What is expected: Copy each line below that contains "feedback".

Available records:
|---|

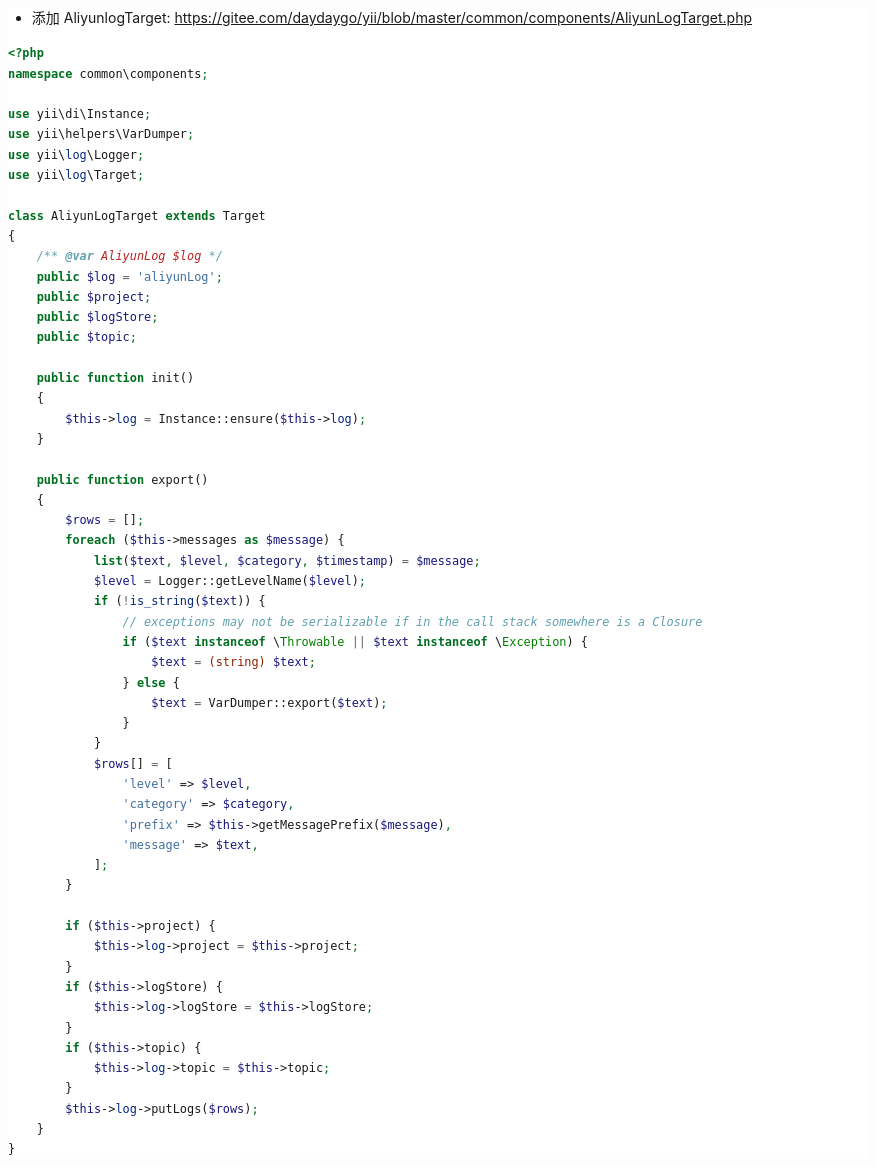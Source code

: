 - 添加 AliyunlogTarget: https://gitee.com/daydaygo/yii/blob/master/common/components/AliyunLogTarget.php

```php
<?php
namespace common\components;

use yii\di\Instance;
use yii\helpers\VarDumper;
use yii\log\Logger;
use yii\log\Target;

class AliyunLogTarget extends Target
{
    /** @var AliyunLog $log */
    public $log = 'aliyunLog';
    public $project;
    public $logStore;
    public $topic;

    public function init()
    {
        $this->log = Instance::ensure($this->log);
    }

    public function export()
    {
        $rows = [];
        foreach ($this->messages as $message) {
            list($text, $level, $category, $timestamp) = $message;
            $level = Logger::getLevelName($level);
            if (!is_string($text)) {
                // exceptions may not be serializable if in the call stack somewhere is a Closure
                if ($text instanceof \Throwable || $text instanceof \Exception) {
                    $text = (string) $text;
                } else {
                    $text = VarDumper::export($text);
                }
            }
            $rows[] = [
                'level' => $level,
                'category' => $category,
                'prefix' => $this->getMessagePrefix($message),
                'message' => $text,
            ];
        }

        if ($this->project) {
            $this->log->project = $this->project;
        }
        if ($this->logStore) {
            $this->log->logStore = $this->logStore;
        }
        if ($this->topic) {
            $this->log->topic = $this->topic;
        }
        $this->log->putLogs($rows);
    }
}
```
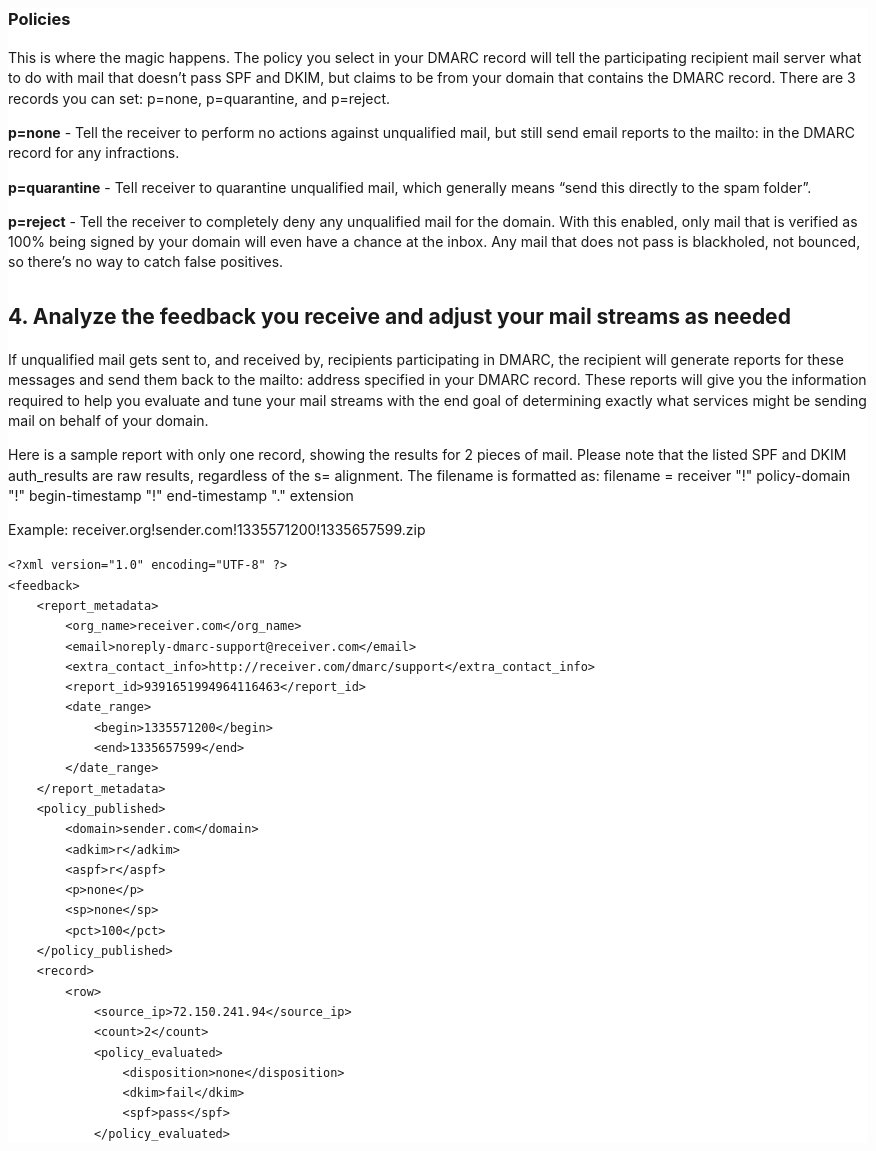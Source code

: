 </call-out>


### Policies

This is where the magic happens. The policy you select in your DMARC record will tell the participating recipient mail server what to do with mail that doesn’t pass SPF and DKIM, but claims to be from your domain that contains the DMARC record. There are 3 records you can set: p=none, p=quarantine, and p=reject.

**p=none** - Tell the receiver to perform no actions against unqualified mail, but still send email reports to the mailto: in the DMARC record for any infractions.

**p=quarantine** - Tell receiver to quarantine unqualified mail, which generally means “send this directly to the spam folder”.

**p=reject** - Tell the receiver to completely deny any unqualified mail for the domain. With this enabled, only mail that is verified as 100% being signed by your domain will even have a chance at the inbox. Any mail that does not pass is blackholed, not bounced, so there’s no way to catch false positives.

## 4. Analyze the feedback you receive and adjust your mail streams as needed

If unqualified mail gets sent to, and received by, recipients participating in DMARC, the recipient will generate reports for these messages and send them back to the mailto: address specified in your DMARC record. These reports will give you the information required to help you evaluate and tune your mail streams with the end goal of determining exactly what services might be sending mail on behalf of your domain.

Here is a sample report with only one record, showing the results for 2 pieces of mail.
Please note that the listed SPF and DKIM auth\_results are raw results, regardless of the s= alignment.
The filename is formatted as: filename = receiver "!" policy-domain "!" begin-timestamp "!" end-timestamp "." extension

Example: receiver.org!sender.com!1335571200!1335657599.zip

    <?xml version="1.0" encoding="UTF-8" ?>
    <feedback>
        <report_metadata>
            <org_name>receiver.com</org_name>
            <email>noreply-dmarc-support@receiver.com</email>
            <extra_contact_info>http://receiver.com/dmarc/support</extra_contact_info>
            <report_id>9391651994964116463</report_id>
            <date_range>
                <begin>1335571200</begin>
                <end>1335657599</end>
            </date_range>
        </report_metadata>
        <policy_published>
            <domain>sender.com</domain>
            <adkim>r</adkim>
            <aspf>r</aspf>
            <p>none</p>
            <sp>none</sp>
            <pct>100</pct>
        </policy_published>
        <record>
            <row>
                <source_ip>72.150.241.94</source_ip>
                <count>2</count>
                <policy_evaluated>
                    <disposition>none</disposition>
                    <dkim>fail</dkim>
                    <spf>pass</spf>
                </policy_evaluated>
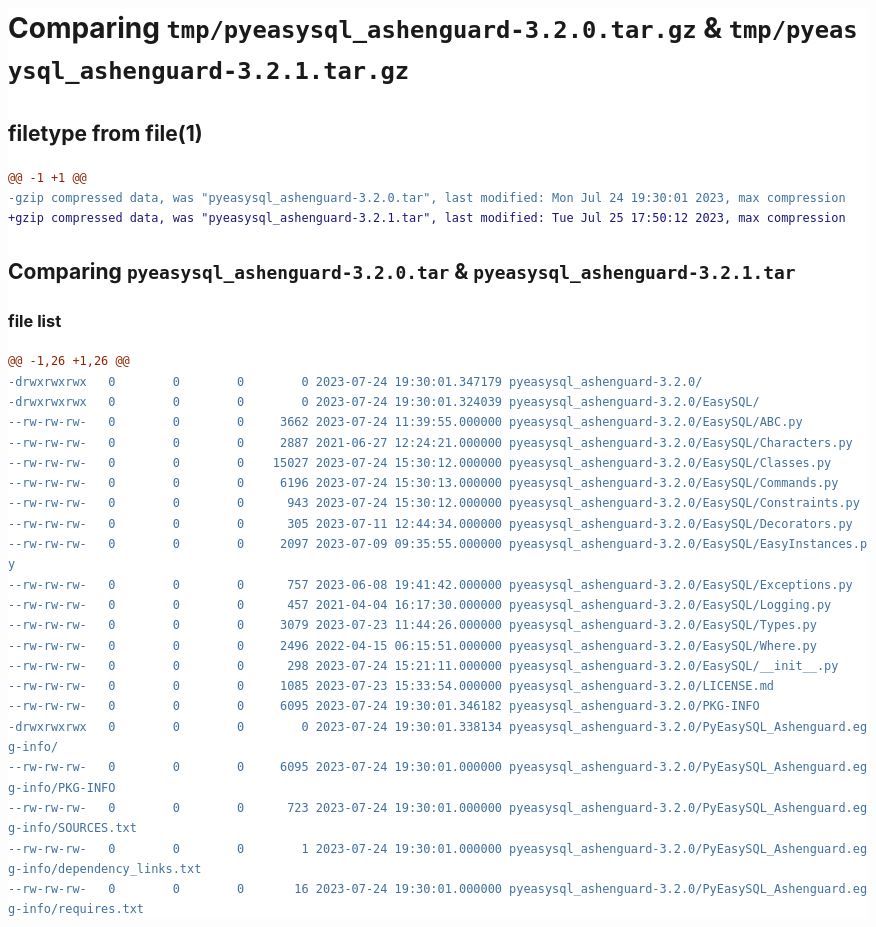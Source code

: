 # Comparing `tmp/pyeasysql_ashenguard-3.2.0.tar.gz` & `tmp/pyeasysql_ashenguard-3.2.1.tar.gz`

## filetype from file(1)

```diff
@@ -1 +1 @@
-gzip compressed data, was "pyeasysql_ashenguard-3.2.0.tar", last modified: Mon Jul 24 19:30:01 2023, max compression
+gzip compressed data, was "pyeasysql_ashenguard-3.2.1.tar", last modified: Tue Jul 25 17:50:12 2023, max compression
```

## Comparing `pyeasysql_ashenguard-3.2.0.tar` & `pyeasysql_ashenguard-3.2.1.tar`

### file list

```diff
@@ -1,26 +1,26 @@
-drwxrwxrwx   0        0        0        0 2023-07-24 19:30:01.347179 pyeasysql_ashenguard-3.2.0/
-drwxrwxrwx   0        0        0        0 2023-07-24 19:30:01.324039 pyeasysql_ashenguard-3.2.0/EasySQL/
--rw-rw-rw-   0        0        0     3662 2023-07-24 11:39:55.000000 pyeasysql_ashenguard-3.2.0/EasySQL/ABC.py
--rw-rw-rw-   0        0        0     2887 2021-06-27 12:24:21.000000 pyeasysql_ashenguard-3.2.0/EasySQL/Characters.py
--rw-rw-rw-   0        0        0    15027 2023-07-24 15:30:12.000000 pyeasysql_ashenguard-3.2.0/EasySQL/Classes.py
--rw-rw-rw-   0        0        0     6196 2023-07-24 15:30:13.000000 pyeasysql_ashenguard-3.2.0/EasySQL/Commands.py
--rw-rw-rw-   0        0        0      943 2023-07-24 15:30:12.000000 pyeasysql_ashenguard-3.2.0/EasySQL/Constraints.py
--rw-rw-rw-   0        0        0      305 2023-07-11 12:44:34.000000 pyeasysql_ashenguard-3.2.0/EasySQL/Decorators.py
--rw-rw-rw-   0        0        0     2097 2023-07-09 09:35:55.000000 pyeasysql_ashenguard-3.2.0/EasySQL/EasyInstances.py
--rw-rw-rw-   0        0        0      757 2023-06-08 19:41:42.000000 pyeasysql_ashenguard-3.2.0/EasySQL/Exceptions.py
--rw-rw-rw-   0        0        0      457 2021-04-04 16:17:30.000000 pyeasysql_ashenguard-3.2.0/EasySQL/Logging.py
--rw-rw-rw-   0        0        0     3079 2023-07-23 11:44:26.000000 pyeasysql_ashenguard-3.2.0/EasySQL/Types.py
--rw-rw-rw-   0        0        0     2496 2022-04-15 06:15:51.000000 pyeasysql_ashenguard-3.2.0/EasySQL/Where.py
--rw-rw-rw-   0        0        0      298 2023-07-24 15:21:11.000000 pyeasysql_ashenguard-3.2.0/EasySQL/__init__.py
--rw-rw-rw-   0        0        0     1085 2023-07-23 15:33:54.000000 pyeasysql_ashenguard-3.2.0/LICENSE.md
--rw-rw-rw-   0        0        0     6095 2023-07-24 19:30:01.346182 pyeasysql_ashenguard-3.2.0/PKG-INFO
-drwxrwxrwx   0        0        0        0 2023-07-24 19:30:01.338134 pyeasysql_ashenguard-3.2.0/PyEasySQL_Ashenguard.egg-info/
--rw-rw-rw-   0        0        0     6095 2023-07-24 19:30:01.000000 pyeasysql_ashenguard-3.2.0/PyEasySQL_Ashenguard.egg-info/PKG-INFO
--rw-rw-rw-   0        0        0      723 2023-07-24 19:30:01.000000 pyeasysql_ashenguard-3.2.0/PyEasySQL_Ashenguard.egg-info/SOURCES.txt
--rw-rw-rw-   0        0        0        1 2023-07-24 19:30:01.000000 pyeasysql_ashenguard-3.2.0/PyEasySQL_Ashenguard.egg-info/dependency_links.txt
--rw-rw-rw-   0        0        0       16 2023-07-24 19:30:01.000000 pyeasysql_ashenguard-3.2.0/PyEasySQL_Ashenguard.egg-info/requires.txt
```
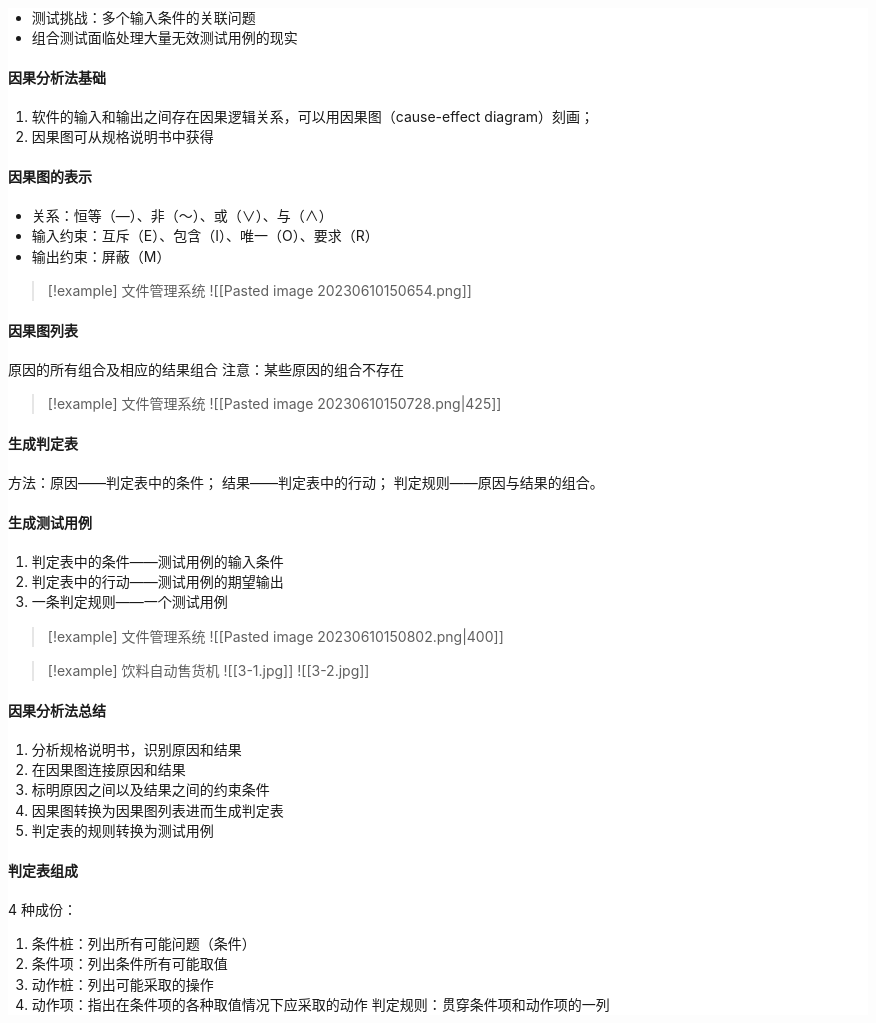 - 测试挑战：多个输入条件的关联问题
- 组合测试面临处理大量无效测试用例的现实

#### 因果分析法基础

1. 软件的输入和输出之间存在因果逻辑关系，可以用因果图（cause-effect diagram）刻画；
2. 因果图可从规格说明书中获得

#### 因果图的表示

- 关系：恒等（—）、非（～）、或（∨）、与（∧）
- 输入约束：互斥（E）、包含（I）、唯一（O）、要求（R）
- 输出约束：屏蔽（M）

> [!example] 文件管理系统
> ![[Pasted image 20230610150654.png]]

#### 因果图列表

原因的所有组合及相应的结果组合
注意：某些原因的组合不存在

> [!example] 文件管理系统
> ![[Pasted image 20230610150728.png|425]]

#### 生成判定表

方法：原因——判定表中的条件； 结果——判定表中的行动；
判定规则——原因与结果的组合。

#### 生成测试用例

1. 判定表中的条件——测试用例的输入条件
2. 判定表中的行动——测试用例的期望输出
3. 一条判定规则——一个测试用例

> [!example] 文件管理系统
> ![[Pasted image 20230610150802.png|400]]

> [!example] 饮料自动售货机
> ![[3-1.jpg]]
> ![[3-2.jpg]]

#### 因果分析法总结

1. 分析规格说明书，识别原因和结果
2. 在因果图连接原因和结果
3. 标明原因之间以及结果之间的约束条件
4. 因果图转换为因果图列表进而生成判定表
5. 判定表的规则转换为测试用例

#### 判定表组成

4 种成份：
1. 条件桩：列出所有可能问题（条件）
2. 条件项：列出条件所有可能取值
3. 动作桩：列出可能采取的操作
4. 动作项：指出在条件项的各种取值情况下应采取的动作
判定规则：贯穿条件项和动作项的一列
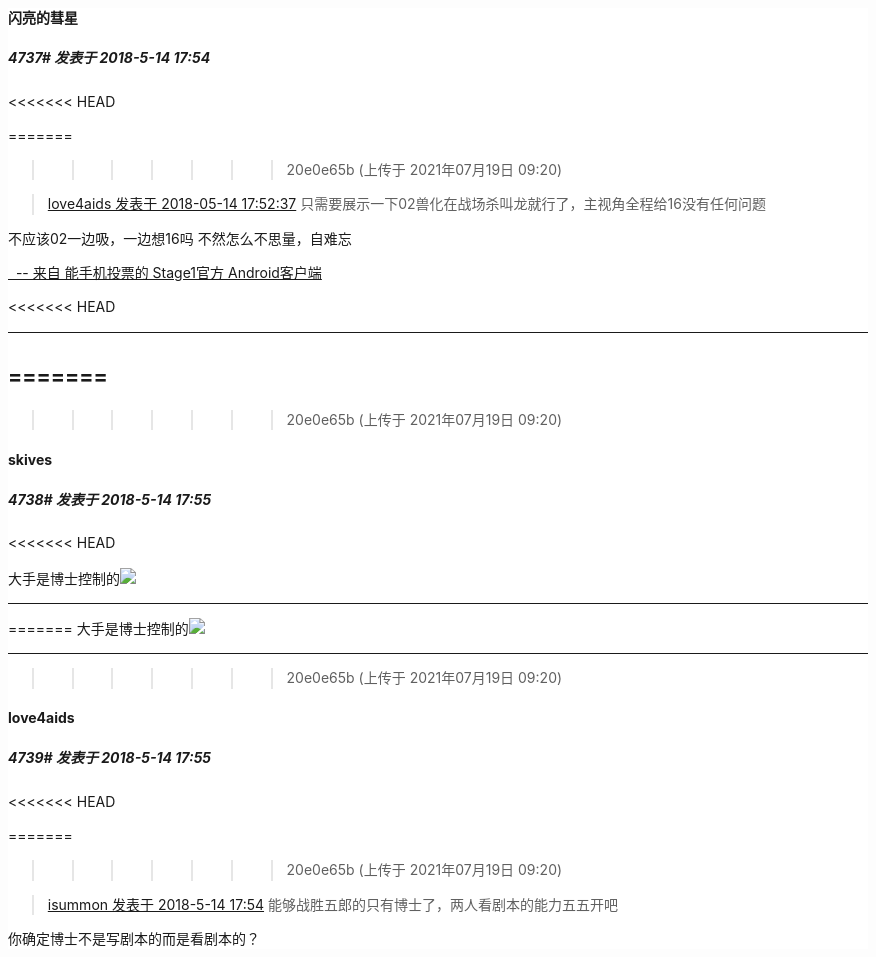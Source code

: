 ####  闪亮的彗星  
##### 4737#       发表于 2018-5-14 17:54


<<<<<<< HEAD

=======
>>>>>>> 20e0e65b (上传于 2021年07月19日 09:20)
<blockquote><a href="httphttps://bbs.saraba1st.com/2b/forum.php?mod=redirect&amp;goto=findpost&amp;pid=39594365&amp;ptid=1651982" target="_blank">love4aids 发表于 2018-05-14 17:52:37</a>
只需要展示一下02兽化在战场杀叫龙就行了，主视角全程给16没有任何问题</blockquote>不应该02一边吸，一边想16吗
不然怎么不思量，自难忘

[  -- 来自 能手机投票的 Stage1官方 Android客户端](https://www.coolapk.com/apk/140634)


<<<<<<< HEAD





*****
=======
-----
>>>>>>> 20e0e65b (上传于 2021年07月19日 09:20)

####  skives  
##### 4738#       发表于 2018-5-14 17:55


<<<<<<< HEAD


大手是博士控制的<img src="https://static.saraba1st.com/image/smiley/face2017/040.png" referrerpolicy="no-referrer">







*****
=======
大手是博士控制的<img src="https://static.saraba1st.com/image/smiley/face2017/040.png" referrerpolicy="no-referrer">


-----
>>>>>>> 20e0e65b (上传于 2021年07月19日 09:20)

####  love4aids  
##### 4739#       发表于 2018-5-14 17:55


<<<<<<< HEAD

=======
>>>>>>> 20e0e65b (上传于 2021年07月19日 09:20)
<blockquote><a href="httphttps://bbs.saraba1st.com/2b/forum.php?mod=redirect&amp;goto=findpost&amp;pid=39594382&amp;ptid=1651982" target="_blank">isummon 发表于 2018-5-14 17:54</a>
能够战胜五郎的只有博士了，两人看剧本的能力五五开吧</blockquote>
你确定博士不是写剧本的而是看剧本的？
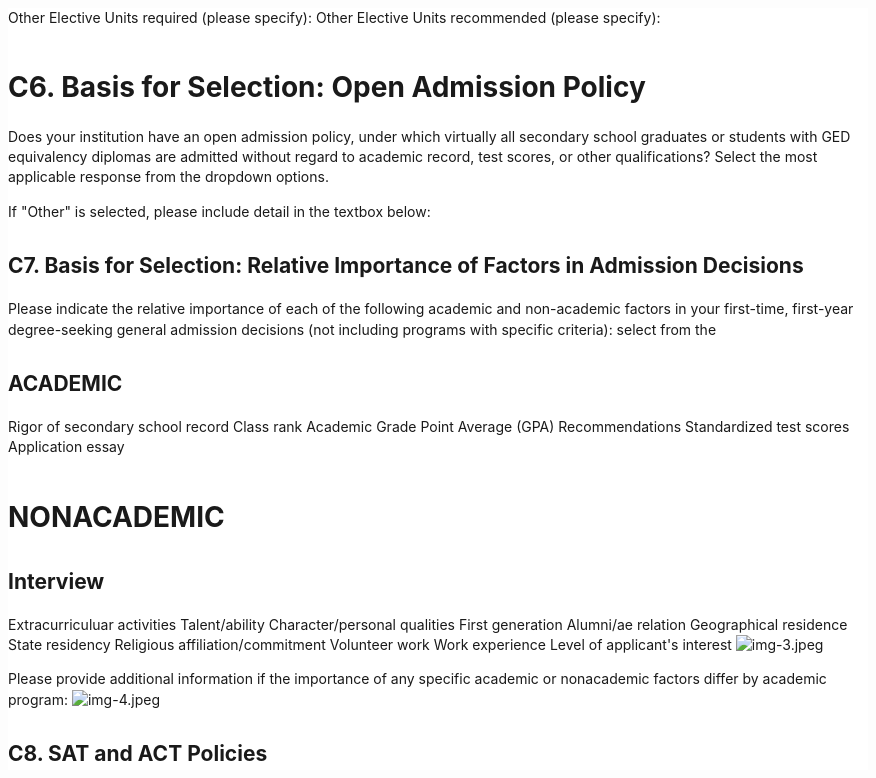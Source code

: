 Other Elective Units required (please specify):
Other Elective Units recommended (please specify):

# C6. Basis for Selection: Open Admission Policy 

Does your institution have an open admission policy, under which virtually all secondary school graduates or students with GED equivalency diplomas are admitted without regard to academic record, test scores, or other qualifications? Select the most applicable response from the dropdown options.

If "Other" is selected, please include detail in the textbox below:

## C7. Basis for Selection: Relative Importance of Factors in Admission Decisions

Please indicate the relative importance of each of the following academic and non-academic factors in your first-time, first-year degree-seeking general admission decisions (not including programs with specific criteria): select from the

## ACADEMIC

Rigor of secondary school record
Class rank
Academic Grade Point Average (GPA)
Recommendations
Standardized test scores
Application essay

# NONACADEMIC 

## Interview

Extracurriculuar activities
Talent/ability
Character/personal qualities
First generation
Alumni/ae relation
Geographical residence
State residency
Religious affiliation/commitment
Volunteer work
Work experience
Level of applicant's interest
![img-3.jpeg](img-3.jpeg)

Please provide additional information if the importance of any specific academic or nonacademic factors differ by academic program:
![img-4.jpeg](img-4.jpeg)

## C8. SAT and ACT Policies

|---|

Solution:
## 4. Analyze the feedback you receive and adjust your mail streams as needed
    <feedback>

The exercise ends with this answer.